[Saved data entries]

····················

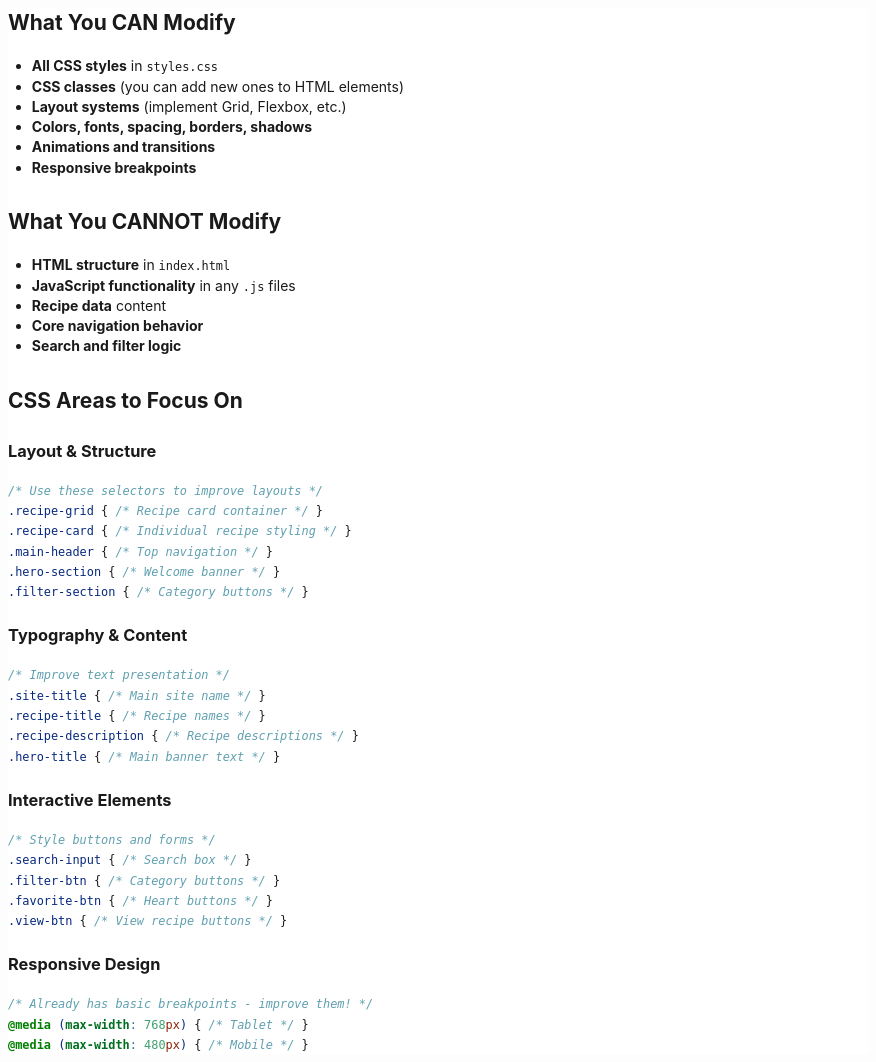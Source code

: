 ## What You CAN Modify

- **All CSS styles** in `styles.css`
- **CSS classes** (you can add new ones to HTML elements)
- **Layout systems** (implement Grid, Flexbox, etc.)
- **Colors, fonts, spacing, borders, shadows**
- **Animations and transitions**
- **Responsive breakpoints**

## What You CANNOT Modify

- **HTML structure** in `index.html`
- **JavaScript functionality** in any `.js` files
- **Recipe data** content
- **Core navigation behavior**
- **Search and filter logic**

## CSS Areas to Focus On

### Layout & Structure
```css
/* Use these selectors to improve layouts */
.recipe-grid { /* Recipe card container */ }
.recipe-card { /* Individual recipe styling */ }
.main-header { /* Top navigation */ }
.hero-section { /* Welcome banner */ }
.filter-section { /* Category buttons */ }
```

### Typography & Content
```css
/* Improve text presentation */
.site-title { /* Main site name */ }
.recipe-title { /* Recipe names */ }
.recipe-description { /* Recipe descriptions */ }
.hero-title { /* Main banner text */ }
```

### Interactive Elements
```css
/* Style buttons and forms */
.search-input { /* Search box */ }
.filter-btn { /* Category buttons */ }
.favorite-btn { /* Heart buttons */ }
.view-btn { /* View recipe buttons */ }
```

### Responsive Design
```css
/* Already has basic breakpoints - improve them! */
@media (max-width: 768px) { /* Tablet */ }
@media (max-width: 480px) { /* Mobile */ }
```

····················

[What you will do]
Could every record be given again exactly, with its pictures left out?

[Solution to the exercise]
Source code

: ## What You CAN Modify

- **All CSS styles** in `styles.css`
- **CSS classes** (you can add new ones to HTML elements)
- **Layout systems** (implement Grid, Flexbox, etc.)
- **Colors, fonts, spacing, borders, shadows**
- **Animations and transitions**
- **Responsive breakpoints**

## What You CANNOT Modify

- **HTML structure** in `index.html`
- **JavaScript functionality** in any `.js` files
- **Recipe data** content
- **Core navigation behavior**
- **Search and filter logic**

## CSS Areas to Focus On

### Layout & Structure
```css
/* Use these selectors to improve layouts */
.recipe-grid { /* Recipe card container */ }
.recipe-card { /* Individual recipe styling */ }
.main-header { /* Top navigation */ }
.hero-section { /* Welcome banner */ }
.filter-section { /* Category buttons */ }
```

### Typography & Content
```css
/* Improve text presentation */
.site-title { /* Main site name */ }
.recipe-title { /* Recipe names */ }
.recipe-description { /* Recipe descriptions */ }
.hero-title { /* Main banner text */ }
```

### Interactive Elements
```css
/* Style buttons and forms */
.search-input { /* Search box */ }
.filter-btn { /* Category buttons */ }
.favorite-btn { /* Heart buttons */ }
.view-btn { /* View recipe buttons */ }
```

### Responsive Design
```css
/* Already has basic breakpoints - improve them! */
@media (max-width: 768px) { /* Tablet */ }
@media (max-width: 480px) { /* Mobile */ }
```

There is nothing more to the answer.